In principle, experts could be mistaken instead of the public. But if mathematicians, logicians, or statisticians say the public is wrong, who would dream of “blaming the experts”? Economists get a lot less respect. (p. 53)
I wasn't gonna add more examples to these extensive lists, but rather illustrate a few areas where the basic terminology differs between economists and the public. This is by no means enough to explain the vast differences between economists and the average Joe, but it would help you next time you're talking to an economist.

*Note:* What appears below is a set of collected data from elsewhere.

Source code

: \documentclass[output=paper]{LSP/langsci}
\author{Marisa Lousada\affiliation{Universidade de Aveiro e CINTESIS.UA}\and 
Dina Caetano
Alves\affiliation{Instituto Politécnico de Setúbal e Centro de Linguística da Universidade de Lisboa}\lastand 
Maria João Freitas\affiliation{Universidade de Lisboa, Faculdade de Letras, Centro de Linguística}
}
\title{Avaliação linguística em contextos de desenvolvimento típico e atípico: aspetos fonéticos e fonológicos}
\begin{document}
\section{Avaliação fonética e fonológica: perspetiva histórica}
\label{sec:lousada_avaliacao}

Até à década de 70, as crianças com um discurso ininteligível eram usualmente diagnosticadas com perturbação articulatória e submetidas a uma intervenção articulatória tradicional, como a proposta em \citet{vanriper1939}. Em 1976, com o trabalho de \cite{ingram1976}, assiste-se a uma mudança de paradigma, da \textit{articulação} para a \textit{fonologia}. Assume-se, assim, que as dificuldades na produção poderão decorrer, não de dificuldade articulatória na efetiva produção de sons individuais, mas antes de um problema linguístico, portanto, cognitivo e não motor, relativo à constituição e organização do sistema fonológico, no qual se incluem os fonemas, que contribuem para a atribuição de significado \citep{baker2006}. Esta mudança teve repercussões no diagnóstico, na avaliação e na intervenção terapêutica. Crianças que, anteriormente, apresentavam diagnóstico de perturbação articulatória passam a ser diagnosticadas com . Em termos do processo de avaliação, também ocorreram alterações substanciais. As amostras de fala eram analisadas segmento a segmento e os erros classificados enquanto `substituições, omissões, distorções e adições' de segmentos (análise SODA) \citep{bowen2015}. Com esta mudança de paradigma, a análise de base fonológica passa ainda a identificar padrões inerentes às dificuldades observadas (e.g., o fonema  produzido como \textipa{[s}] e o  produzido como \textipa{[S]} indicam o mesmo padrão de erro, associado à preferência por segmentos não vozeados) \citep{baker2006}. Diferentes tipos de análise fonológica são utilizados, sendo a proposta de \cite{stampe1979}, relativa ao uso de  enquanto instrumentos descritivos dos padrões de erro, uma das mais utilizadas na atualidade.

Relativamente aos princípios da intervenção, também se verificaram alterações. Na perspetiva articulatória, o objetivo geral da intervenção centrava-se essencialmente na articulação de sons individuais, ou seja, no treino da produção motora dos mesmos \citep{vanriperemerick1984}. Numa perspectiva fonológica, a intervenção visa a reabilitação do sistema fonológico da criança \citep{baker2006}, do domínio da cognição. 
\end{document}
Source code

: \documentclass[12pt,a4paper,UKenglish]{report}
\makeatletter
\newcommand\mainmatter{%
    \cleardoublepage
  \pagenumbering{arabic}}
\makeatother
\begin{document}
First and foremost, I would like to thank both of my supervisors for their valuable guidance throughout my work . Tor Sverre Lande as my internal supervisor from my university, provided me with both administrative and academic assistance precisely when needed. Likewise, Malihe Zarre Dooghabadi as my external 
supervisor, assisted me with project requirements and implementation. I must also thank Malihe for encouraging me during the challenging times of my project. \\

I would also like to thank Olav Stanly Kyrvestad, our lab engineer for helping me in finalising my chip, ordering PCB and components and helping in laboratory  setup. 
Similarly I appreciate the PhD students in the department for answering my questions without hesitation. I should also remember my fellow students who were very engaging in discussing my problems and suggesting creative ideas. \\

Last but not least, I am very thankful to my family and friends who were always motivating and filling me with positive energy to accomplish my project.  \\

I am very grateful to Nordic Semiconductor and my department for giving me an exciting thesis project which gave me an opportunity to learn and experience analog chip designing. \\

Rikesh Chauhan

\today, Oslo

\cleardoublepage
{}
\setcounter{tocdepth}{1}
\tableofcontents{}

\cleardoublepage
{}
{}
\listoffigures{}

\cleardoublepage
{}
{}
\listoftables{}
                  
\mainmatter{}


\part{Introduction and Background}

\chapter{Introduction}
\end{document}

1) Money and Wealth and Income

The average public confusingly uses all of these terms interchangeably. A rich person has 'money', and being rich is either a reference to income or to wealth, or sometimes both sometimes even in the same sentence. Economists, being specialists, should naturally have a more precise meaning attached to these words. For us Income refers to a flow of purchasing power over a certain period, whereas wealth is a stock of assets or "fixed" purchasing power; my monthly salary is income whereas the ownership of my house is wealth (the confusion here may be attributable to the fact that prices of wealth  shares, house prices etc  can and often do change over short periods of time, and that people who specialize in trading assets can create income for themselves). 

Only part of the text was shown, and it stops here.